WHAT TO PRODUCE — Copy every line in the records below that contains the word "chance".

——

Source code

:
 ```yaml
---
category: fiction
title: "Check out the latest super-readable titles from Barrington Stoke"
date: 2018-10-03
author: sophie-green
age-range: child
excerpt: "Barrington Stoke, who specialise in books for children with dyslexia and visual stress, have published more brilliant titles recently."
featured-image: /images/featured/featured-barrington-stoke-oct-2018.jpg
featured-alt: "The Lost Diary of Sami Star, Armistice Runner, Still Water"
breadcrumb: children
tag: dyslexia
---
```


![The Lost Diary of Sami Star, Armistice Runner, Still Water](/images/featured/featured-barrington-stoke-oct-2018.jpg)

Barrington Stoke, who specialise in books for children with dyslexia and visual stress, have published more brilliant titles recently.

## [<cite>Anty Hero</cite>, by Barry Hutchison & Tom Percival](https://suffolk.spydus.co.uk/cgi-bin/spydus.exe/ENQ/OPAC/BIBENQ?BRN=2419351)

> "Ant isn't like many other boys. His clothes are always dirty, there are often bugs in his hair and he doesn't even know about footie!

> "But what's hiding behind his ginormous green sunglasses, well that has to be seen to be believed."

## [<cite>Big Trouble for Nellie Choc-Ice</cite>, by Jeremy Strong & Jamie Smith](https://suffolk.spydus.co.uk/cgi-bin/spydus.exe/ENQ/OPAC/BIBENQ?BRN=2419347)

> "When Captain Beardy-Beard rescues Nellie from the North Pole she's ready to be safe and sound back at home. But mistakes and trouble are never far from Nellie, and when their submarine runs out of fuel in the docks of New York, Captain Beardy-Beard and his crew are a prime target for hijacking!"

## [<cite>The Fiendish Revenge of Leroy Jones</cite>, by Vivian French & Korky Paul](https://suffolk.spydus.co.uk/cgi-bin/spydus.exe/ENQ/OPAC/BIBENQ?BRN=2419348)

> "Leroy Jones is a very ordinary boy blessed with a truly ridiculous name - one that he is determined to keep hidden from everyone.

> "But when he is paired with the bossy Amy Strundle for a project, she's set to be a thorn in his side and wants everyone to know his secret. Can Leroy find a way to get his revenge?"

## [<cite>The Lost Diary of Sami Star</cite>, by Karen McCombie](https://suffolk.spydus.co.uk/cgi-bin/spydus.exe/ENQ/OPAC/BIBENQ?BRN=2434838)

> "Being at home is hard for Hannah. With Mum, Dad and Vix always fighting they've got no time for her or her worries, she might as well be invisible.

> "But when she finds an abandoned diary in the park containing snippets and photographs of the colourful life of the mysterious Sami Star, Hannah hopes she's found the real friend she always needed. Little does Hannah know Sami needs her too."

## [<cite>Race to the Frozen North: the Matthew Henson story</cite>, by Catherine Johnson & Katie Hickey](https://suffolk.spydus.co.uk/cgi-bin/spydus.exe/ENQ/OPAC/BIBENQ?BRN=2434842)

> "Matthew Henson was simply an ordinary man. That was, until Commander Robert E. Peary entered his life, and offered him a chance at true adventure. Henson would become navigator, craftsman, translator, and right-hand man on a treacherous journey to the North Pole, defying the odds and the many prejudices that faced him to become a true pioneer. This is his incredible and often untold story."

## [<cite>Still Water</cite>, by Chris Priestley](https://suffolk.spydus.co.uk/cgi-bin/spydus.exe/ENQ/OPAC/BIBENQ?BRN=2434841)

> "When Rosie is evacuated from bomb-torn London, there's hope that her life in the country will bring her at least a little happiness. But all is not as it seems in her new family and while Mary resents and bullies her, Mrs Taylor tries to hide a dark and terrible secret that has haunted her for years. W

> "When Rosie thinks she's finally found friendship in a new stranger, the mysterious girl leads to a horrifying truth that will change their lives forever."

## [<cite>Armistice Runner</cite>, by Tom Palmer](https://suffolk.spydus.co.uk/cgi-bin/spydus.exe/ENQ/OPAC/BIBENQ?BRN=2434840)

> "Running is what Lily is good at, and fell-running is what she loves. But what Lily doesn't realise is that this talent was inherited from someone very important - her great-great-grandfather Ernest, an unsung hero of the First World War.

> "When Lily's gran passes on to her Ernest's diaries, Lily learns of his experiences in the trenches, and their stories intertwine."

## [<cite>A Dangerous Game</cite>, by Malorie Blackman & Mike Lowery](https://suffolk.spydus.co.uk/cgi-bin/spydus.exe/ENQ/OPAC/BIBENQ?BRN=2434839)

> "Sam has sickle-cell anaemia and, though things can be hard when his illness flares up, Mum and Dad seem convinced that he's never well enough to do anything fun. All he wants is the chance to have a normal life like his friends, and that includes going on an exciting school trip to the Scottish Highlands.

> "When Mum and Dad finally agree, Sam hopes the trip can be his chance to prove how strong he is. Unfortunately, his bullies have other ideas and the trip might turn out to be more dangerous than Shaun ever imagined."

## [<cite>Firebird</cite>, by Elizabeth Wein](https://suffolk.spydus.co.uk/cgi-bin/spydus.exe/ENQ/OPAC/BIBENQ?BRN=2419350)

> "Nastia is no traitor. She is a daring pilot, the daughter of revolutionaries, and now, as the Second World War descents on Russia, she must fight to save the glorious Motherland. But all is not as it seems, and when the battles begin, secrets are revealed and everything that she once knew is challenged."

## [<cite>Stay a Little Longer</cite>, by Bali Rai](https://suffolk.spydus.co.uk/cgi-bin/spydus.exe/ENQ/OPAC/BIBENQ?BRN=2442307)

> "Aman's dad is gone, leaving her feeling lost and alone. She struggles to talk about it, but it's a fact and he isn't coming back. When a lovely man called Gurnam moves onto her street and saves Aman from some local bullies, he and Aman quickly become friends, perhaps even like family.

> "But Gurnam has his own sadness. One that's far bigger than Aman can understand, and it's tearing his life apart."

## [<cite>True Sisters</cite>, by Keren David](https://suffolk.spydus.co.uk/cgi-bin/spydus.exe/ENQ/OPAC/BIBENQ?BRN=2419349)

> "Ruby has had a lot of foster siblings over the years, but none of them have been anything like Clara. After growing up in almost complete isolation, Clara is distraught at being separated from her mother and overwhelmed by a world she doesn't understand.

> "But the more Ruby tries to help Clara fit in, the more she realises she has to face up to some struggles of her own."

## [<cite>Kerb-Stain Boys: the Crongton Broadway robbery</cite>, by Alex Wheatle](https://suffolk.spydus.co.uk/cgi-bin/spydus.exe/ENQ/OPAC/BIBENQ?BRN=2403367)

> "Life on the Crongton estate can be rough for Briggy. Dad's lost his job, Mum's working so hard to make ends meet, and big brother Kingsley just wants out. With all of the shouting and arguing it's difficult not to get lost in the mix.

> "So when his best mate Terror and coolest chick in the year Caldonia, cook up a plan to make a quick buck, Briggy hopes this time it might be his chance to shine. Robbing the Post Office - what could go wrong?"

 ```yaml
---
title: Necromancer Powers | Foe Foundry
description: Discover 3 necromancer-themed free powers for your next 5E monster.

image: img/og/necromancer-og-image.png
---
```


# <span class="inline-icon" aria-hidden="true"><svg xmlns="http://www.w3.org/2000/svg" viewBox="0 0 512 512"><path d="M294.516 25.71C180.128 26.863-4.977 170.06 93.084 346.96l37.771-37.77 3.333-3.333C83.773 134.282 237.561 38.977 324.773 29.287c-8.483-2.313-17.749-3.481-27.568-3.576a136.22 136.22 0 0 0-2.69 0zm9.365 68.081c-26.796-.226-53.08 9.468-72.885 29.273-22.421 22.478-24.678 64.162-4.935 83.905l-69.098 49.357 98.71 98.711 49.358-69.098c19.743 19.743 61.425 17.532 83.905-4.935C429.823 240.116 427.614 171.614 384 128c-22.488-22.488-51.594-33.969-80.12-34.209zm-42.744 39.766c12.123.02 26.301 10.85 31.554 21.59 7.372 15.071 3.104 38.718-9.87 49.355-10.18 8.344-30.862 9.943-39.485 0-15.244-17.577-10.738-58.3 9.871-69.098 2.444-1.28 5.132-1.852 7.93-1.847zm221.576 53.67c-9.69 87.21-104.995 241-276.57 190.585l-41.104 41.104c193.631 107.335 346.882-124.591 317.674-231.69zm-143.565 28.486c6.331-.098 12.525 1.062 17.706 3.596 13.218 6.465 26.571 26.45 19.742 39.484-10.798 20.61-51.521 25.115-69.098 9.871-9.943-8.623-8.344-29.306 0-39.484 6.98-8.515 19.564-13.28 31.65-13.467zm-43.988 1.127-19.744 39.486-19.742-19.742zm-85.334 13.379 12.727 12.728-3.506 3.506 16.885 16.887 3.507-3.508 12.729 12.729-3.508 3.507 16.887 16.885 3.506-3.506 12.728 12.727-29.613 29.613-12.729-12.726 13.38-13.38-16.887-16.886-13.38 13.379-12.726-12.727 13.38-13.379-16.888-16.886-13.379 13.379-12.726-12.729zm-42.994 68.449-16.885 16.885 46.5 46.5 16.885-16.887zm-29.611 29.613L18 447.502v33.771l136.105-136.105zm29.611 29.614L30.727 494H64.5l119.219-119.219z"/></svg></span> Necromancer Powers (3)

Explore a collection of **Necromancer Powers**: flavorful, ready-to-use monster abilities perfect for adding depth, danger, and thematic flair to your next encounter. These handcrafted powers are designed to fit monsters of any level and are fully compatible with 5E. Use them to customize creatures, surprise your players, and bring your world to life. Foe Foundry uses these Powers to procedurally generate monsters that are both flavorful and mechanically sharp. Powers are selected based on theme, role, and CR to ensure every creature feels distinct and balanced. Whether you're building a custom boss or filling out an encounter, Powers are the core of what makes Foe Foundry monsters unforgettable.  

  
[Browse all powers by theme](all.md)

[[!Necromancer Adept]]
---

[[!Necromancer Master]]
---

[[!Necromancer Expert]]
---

——

TASK ANSWER —
> "Matthew Henson was simply an ordinary man. That was, until Commander Robert E. Peary entered his life, and offered him a chance at true adventure. Henson would become navigator, craftsman, translator, and right-hand man on a treacherous journey to the North Pole, defying the odds and the many prejudices that faced him to become a true pioneer. This is his incredible and often untold story."
> "Sam has sickle-cell anaemia and, though things can be hard when his illness flares up, Mum and Dad seem convinced that he's never well enough to do anything fun. All he wants is the chance to have a normal life like his friends, and that includes going on an exciting school trip to the Scottish Highlands.
> "When Mum and Dad finally agree, Sam hopes the trip can be his chance to prove how strong he is. Unfortunately, his bullies have other ideas and the trip might turn out to be more dangerous than Shaun ever imagined."
> "So when his best mate Terror and coolest chick in the year Caldonia, cook up a plan to make a quick buck, Briggy hopes this time it might be his chance to shine. Robbing the Post Office - what could go wrong?"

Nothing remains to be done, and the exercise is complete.